In her book Cultural Breastfeeding, anthropologist Kathyrn Dettwyler draws a beautiful picture of the breastfeeding relationship:
The distance from the infant to the mother is perfect for the breastfeeding newborn to visualize her face. The closeness against the chest wall allows him to experience the maternal heartbeat, a familiar sound. The warmth of the lactating breast replaces the familiar warmth of the uterus.”
Breastfeeding builds a bond between mother and child and their closeness strengthens throughout the breastfeeding relationship; it is not easily lost once breastfeeding ceases. Some have called mothers and babies engaged in breastfeeding “mutual caregivers.” Baby receives care yet he also allows mother to reap important benefits, such as an increased confidence in her ability to make independent child-care decisions, and the ability to meet the demands of mothering while simultaneously enjoying motherhood. Babies rely on cradling, touch, smell, sounds, and movement to feel secure — even to survive.

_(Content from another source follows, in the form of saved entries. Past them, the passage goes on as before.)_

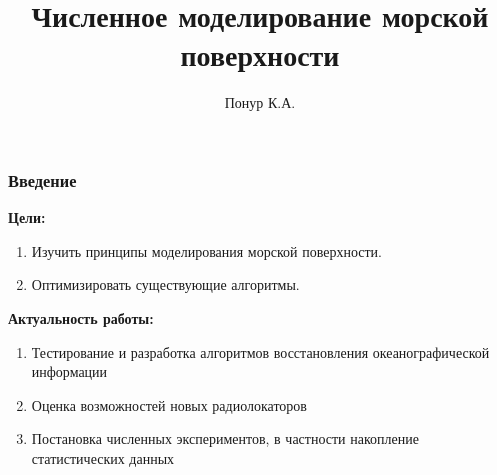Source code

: \documentclass[10pt,pdf,hyperref={unicode}, dvipsnames]{beamer}
\begin{document}
\title[Измерение плотности плазмы]{Численное моделирование морской поверхности}

\author{Понур К.А.}




\begin{frame}[t]
	\frametitle{Введение}
	\vfill
	\textbf{Цели: }\\
		\begin{enumerate}
			\item Изучить принципы моделирования морской поверхности.

			\item Оптимизировать существующие алгоритмы.


		\end{enumerate}
		\vfill

	\textbf{Актуальность работы: }

	\begin{enumerate}
		\item Тестирование и разработка алгоритмов восстановления океанографической информации
		\item Оценка возможностей новых радиолокаторов
		\item Постановка численных экспериментов, в частности накопление статистических данных
	\end{enumerate}
	\vfill
\end{frame}

\end{document}
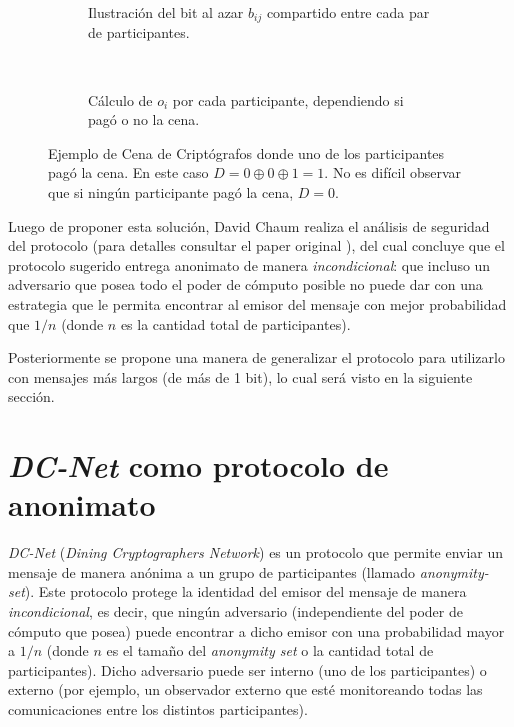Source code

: \begin{figure}[H]
\centering
\begin{subfigure}[b]{0.4\textwidth}
    
    \caption{Ilustración del bit al azar $b_{ij}$ compartido entre cada par de 
    participantes.}
    \label{2a}
\end{subfigure}
~
\begin{subfigure}[b]{0.4\textwidth}
    
    \caption{Cálculo de $o_i$ por cada participante, dependiendo si pagó o no 
    la cena.}
    \label{2b}
\end{subfigure}

\protect\caption{Ejemplo de Cena de Criptógrafos donde uno de los 
participantes pagó la cena. En este caso $D = 0 \oplus 0 \oplus 1 = 1$. 
No es difícil observar que si ningún participante pagó la cena, $D = 0$.}
\label{fig:example_dcnet_chaum}
\end{figure}

Luego de proponer esta solución, David Chaum realiza el análisis de seguridad 
del protocolo (para detalles consultar el paper original 
\cite{chaum1988dining}), del cual concluye que el protocolo sugerido entrega 
anonimato de manera \emph{incondicional}: que incluso un adversario que posea 
todo el poder de cómputo posible no puede dar con una estrategia que le 
permita encontrar al emisor del mensaje con mejor probabilidad que $1/n$ 
(donde $n$ es la cantidad total de participantes).

Posteriormente se propone una manera de generalizar el protocolo para 
utilizarlo con mensajes más largos (de más de 1 bit), lo cual será 
visto en la siguiente sección.

\section{\emph{DC-Net} como protocolo de anonimato}

\emph{DC-Net} (\emph{Dining Cryptographers Network}) es un protocolo que 
permite enviar un mensaje de manera anónima a un grupo de participantes 
(llamado \emph{anonymity-set}). Este protocolo protege la identidad del emisor 
del mensaje de manera \emph{incondicional}, es decir, que ningún adversario 
(independiente del poder de cómputo que posea) puede encontrar a dicho emisor 
con una probabilidad mayor a $1/n$ (donde $n$ es el tamaño del 
\emph{anonymity set} o la cantidad total de participantes). Dicho adversario 
puede ser interno (uno de los participantes) o externo (por ejemplo, un 
observador externo que esté monitoreando todas las comunicaciones entre los 
distintos participantes).

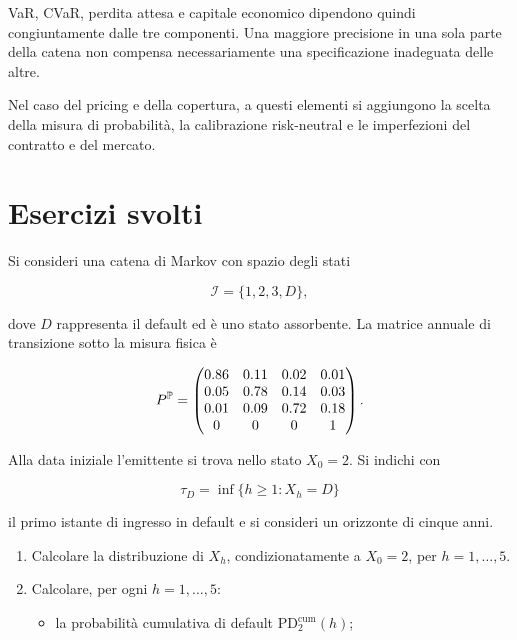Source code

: VaR, CVaR, perdita attesa e capitale economico dipendono quindi
congiuntamente dalle tre componenti. Una maggiore precisione in una
sola parte della catena non compensa necessariamente una
specificazione inadeguata delle altre.

Nel caso del pricing e della copertura, a questi elementi si aggiungono
la scelta della misura di probabilit\`{a}, la calibrazione
risk-neutral e le imperfezioni del contratto e del mercato.

\section{Esercizi svolti}

\label{sec:cap09-esercizi-svolti}

\begin{exercise}

\label{ex:cap09-term-structure-default}

Si consideri una catena di Markov con spazio degli stati

\[
\mathcal{I}=\{1,2,3,D\},
\]

dove $D$ rappresenta il default ed \`{e} uno stato assorbente. La
matrice annuale di transizione sotto la misura fisica \`{e}

\[
P^{\Prob}
=
\begin{pmatrix}
0.86 & 0.11 & 0.02 & 0.01\\
0.05 & 0.78 & 0.14 & 0.03\\
0.01 & 0.09 & 0.72 & 0.18\\
0    & 0    & 0    & 1
\end{pmatrix}.
\]

Alla data iniziale l'emittente si trova nello stato $X_0=2$. Si
indichi con

\[
\tau_D
=
\inf\{h\geq 1:X_h=D\}
\]

il primo istante di ingresso in default e si consideri un orizzonte
di cinque anni.

\begin{enumerate}

\item Calcolare la distribuzione di $X_h$, condizionatamente a $X_0=2$,
per $h=1,\ldots,5$.

\item Calcolare, per ogni $h=1,\ldots,5$:

\begin{itemize}

\item la probabilit\`{a} cumulativa di default
$\mathrm{PD}_{2}^{\mathrm{cum}}(h)$;


\end{itemize}
\end{enumerate}
\end{exercise}
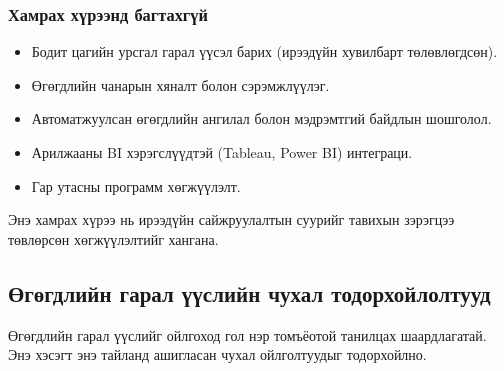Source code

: \subsubsection{Хамрах хүрээнд багтахгүй}

\begin{itemize}
    \item Бодит цагийн урсгал гарал үүсэл барих (ирээдүйн хувилбарт төлөвлөгдсөн).
    \item Өгөгдлийн чанарын хяналт болон сэрэмжлүүлэг.
    \item Автоматжуулсан өгөгдлийн ангилал болон мэдрэмтгий байдлын шошголол.
    \item Арилжааны BI хэрэгслүүдтэй (Tableau, Power BI) интеграци.
    \item Гар утасны программ хөгжүүлэлт.
\end{itemize}

Энэ хамрах хүрээ нь ирээдүйн сайжруулалтын суурийг тавихын зэрэгцээ төвлөрсөн хөгжүүлэлтийг хангана.

\subsection{Өгөгдлийн гарал үүслийн чухал тодорхойлолтууд}
\label{subsec:dl_definitions}

Өгөгдлийн гарал үүслийг ойлгоход гол нэр томъёотой танилцах шаардлагатай. Энэ хэсэгт энэ тайланд ашигласан чухал ойлголтуудыг тодорхойлно.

As babies age and gain independence, they develop curiosity and trust in the world around them. This is positive emotional growth stemming from the attachment that is fundamental to the art of breastfeeding. Early dependence and attachment fosters later independence. Yet the bond endures. Even children between the ages of fifteen and eighteen who were breastfed tend to remain appropriately attached to their parents.
The process of becoming and individual begins when baby realizes he is separate from his mother. The process unfolds slowly. Between eighteen months and thirty-six months, an older baby still very much needs his mother in order to feel secure. But, as he broadens his ability to recognize his existence separate from his mother, he will begin to tolerate brief periods of separation and his world will expand to include his father — also an important figure in his development. Together, mother and father hold baby’s best interests in perfect balance with their own; no one is left behind in a loving family. Each person’s needs are considered and accommodated to the best of their ability. Needs are placed above self; mother and father essentially die to self in order to raise their children.
Maria Montessori in her book The Absorbent Mind, writes: “Localized states of maturity must first be established and the effort to force the child’s natural development can only do harm. It is nature that directs.”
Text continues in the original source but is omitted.